# Cam gear removal



## kilkm68 (May 5, 2011)

Trying to put a new timing chain in my 
70-455. After removing the fuel pump eccentric I cant get it to budge. Is there anything else Holding the gear on? I didn't want to use too much force till I get some advice.


----------



## geeteeohguy (Feb 2, 2008)

You need to walk off both gears at the same time, crank and cam. Two small breaker bars work fine. I've never needed a puller. It's a somewhat tight fit.


----------



## kilkm68 (May 5, 2011)

Still no luck. Cut the chain off, crank gear slid right off but the cam gear won't budge. Very little room between gear and block on this 455, not enough to get the jaws of my puller behind it without grinding them way down. Teeth aren't bad, I may just leave it on and put the new chain and bottom gear on. I'd still like to know why I can't get this gear off, first time I've done this. I'm sure I could get it off with some big time pressure but I don't want to take a chance of damaging the camshaft or bearings, and the gear still appears to be serviceable.


----------



## rickm (Feb 8, 2012)

don't leave the old cam gear on.


----------



## Rukee (Feb 8, 2007)

The old gear will wear the new chain out in short time, plus you'll probably not be able to get it on anyway. I've always been able to use a pry bar on each side of the gear and wiggle it left to right to get it off. It may be stuck good, but it should come off. You might want to maybe apply some heat to the gear around the outside of were it fits over the cam then pry.


----------



## geeteeohguy (Feb 2, 2008)

What Rukee said. A fresh chain will not go on with the cam gear in place....not enough slop in the chain. You must replace that cam gear. Try some rust penetrant, gentle tapping, and walking it off with two opposed prybars. It will come.


----------



## kilkm68 (May 5, 2011)

Thanks guys, appreciate your advice. Try again Sunday


----------



## PontiacJim (Dec 29, 2012)

I've had to fight with them myself. Sliding off the keyway is the problem. Here is a consideration you might try. Look at your cam/gears to see if this might work.:thumbsup:

Put the bolt back into the cam to protect the threads. You will need 2 chisels or big screw drivers that you can wedge between the cam gear and block, something you can tap in to put some pressure on them - not killer pressure, just a reasonable amount (never heard of a block cracking from this, but just be careful). Then I would find a big socket that will go over the cam bolt and be large enough in diameter to still fit within the inside diameter of the cam gear.

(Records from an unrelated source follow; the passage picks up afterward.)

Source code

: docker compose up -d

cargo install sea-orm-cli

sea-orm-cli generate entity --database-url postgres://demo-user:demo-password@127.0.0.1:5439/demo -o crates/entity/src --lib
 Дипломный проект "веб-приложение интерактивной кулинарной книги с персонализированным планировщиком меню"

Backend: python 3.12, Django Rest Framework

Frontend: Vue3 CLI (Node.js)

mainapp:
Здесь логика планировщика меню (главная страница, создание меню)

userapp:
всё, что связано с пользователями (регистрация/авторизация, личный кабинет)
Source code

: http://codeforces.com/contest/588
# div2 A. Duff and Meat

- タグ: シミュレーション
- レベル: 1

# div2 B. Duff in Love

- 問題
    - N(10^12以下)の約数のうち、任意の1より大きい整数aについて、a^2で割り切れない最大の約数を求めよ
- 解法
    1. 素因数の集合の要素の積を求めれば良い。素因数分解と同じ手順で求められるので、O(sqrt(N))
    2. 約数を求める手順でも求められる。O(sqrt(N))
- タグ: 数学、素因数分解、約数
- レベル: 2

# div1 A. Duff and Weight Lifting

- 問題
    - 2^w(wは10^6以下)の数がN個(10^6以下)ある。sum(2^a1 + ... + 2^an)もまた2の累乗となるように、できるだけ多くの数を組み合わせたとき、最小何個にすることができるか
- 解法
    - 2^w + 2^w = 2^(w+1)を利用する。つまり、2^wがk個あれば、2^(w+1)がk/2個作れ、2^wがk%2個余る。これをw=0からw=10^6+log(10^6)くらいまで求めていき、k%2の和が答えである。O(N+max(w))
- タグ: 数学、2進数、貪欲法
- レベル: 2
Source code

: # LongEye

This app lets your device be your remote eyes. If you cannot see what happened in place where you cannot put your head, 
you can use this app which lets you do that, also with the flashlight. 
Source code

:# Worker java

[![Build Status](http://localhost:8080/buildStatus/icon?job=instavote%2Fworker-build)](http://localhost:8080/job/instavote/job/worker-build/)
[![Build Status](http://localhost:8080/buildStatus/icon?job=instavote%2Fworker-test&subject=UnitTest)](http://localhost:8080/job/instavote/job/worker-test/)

With some pressure being applied to the cam gear on each side from your "wedge" you tapped in, give a couple good solid hits to the socket. You are trying to "shock" the gear loose off the keyway using the wedge to force it forward while hitting the cam to force it backward. After a couple good hits, if it still does not move, tap the "wedges" in a little tighter. Hit the socket again with some good hits. I would also hit the cam gear a few good times on the teeth edge where the wedges are not at. This may rock the gear just enough while they are on the "wedges." 

If no luck, move the "wedges" 90 degrees to another location (or turn the cam 90 degrees) and repeat. Sometimes you have to rotate your "wedges" at different points on the gear to get it loose by applying pressure at other points on the gear. Repeat above.

If you put an uneven pressure on one side of the cam gear or the other, you will be tilting the gear and this will only make it more difficult for the gear to pop off. So it is always best to use identical type "wedges" to give you an idea that you are getting the same kind of even pressure.

You might even consider a little heat from a propane torch by applying heat around the gear just outside of the camshaft while you have your wedges inserted. You want to keep the camshaft cool and heat in a circular motion the metal adjacent to the cam. You are trying to expand the metal just a hair. Then give the camshaft a pop to break it loose from the gear. 

A puller should work -although I have never used one on a cam gear, just a lot of prying. Have you tried your local auto store to see if they may have a puller that would work? My parts store has free loaner tools that you simply put a deposit on and get refunded once you return the tool. You might find one large enough to grab the outside of the gear.


----------



## kilkm68 (May 5, 2011)

Great advice Jim, thank you. I have a puller big enough but there's so little room between the gear and the block the arms won't fit. I've borrowed tools from advance auto before I might see what kind of pullers they have and use a little heat when I get back in town. It's gotta come off, one way or another.


----------



## kilkm68 (May 5, 2011)

Finally found the right style puller and the cam gear pulled right off. Thanks everyone for your advice.


----------



## PontiacJim (Dec 29, 2012)

kilkm68 said:


> Finally found the right style puller and the cam gear pulled right off. Thanks everyone for your advice.


Excellent!:thumbsup: They can be stubborn. Make sure you check your crank balancer if it is the original 1970 piece. The rubber can dry rot/crack and the outer ring can slip/rotate or get off center. The timing cover seal can also dry out over time and become very hard -which wears/cuts into the hub. You can develop a leak here because of the wear. If its original, since you have it off, you might consider replacing it with a new after market one for piece of mind.:smile2:


----------



## kilkm68 (May 5, 2011)

Always appreciate the advice Jim. Most everything in this car has been replaced or modified. Its a 68 with a 70-455, actually a Butler 474. The balancer looks fairly new and the Felpro gasket set contains a new seal. The more I learn about these Pontiac engines the more I discover how unique they are.


----------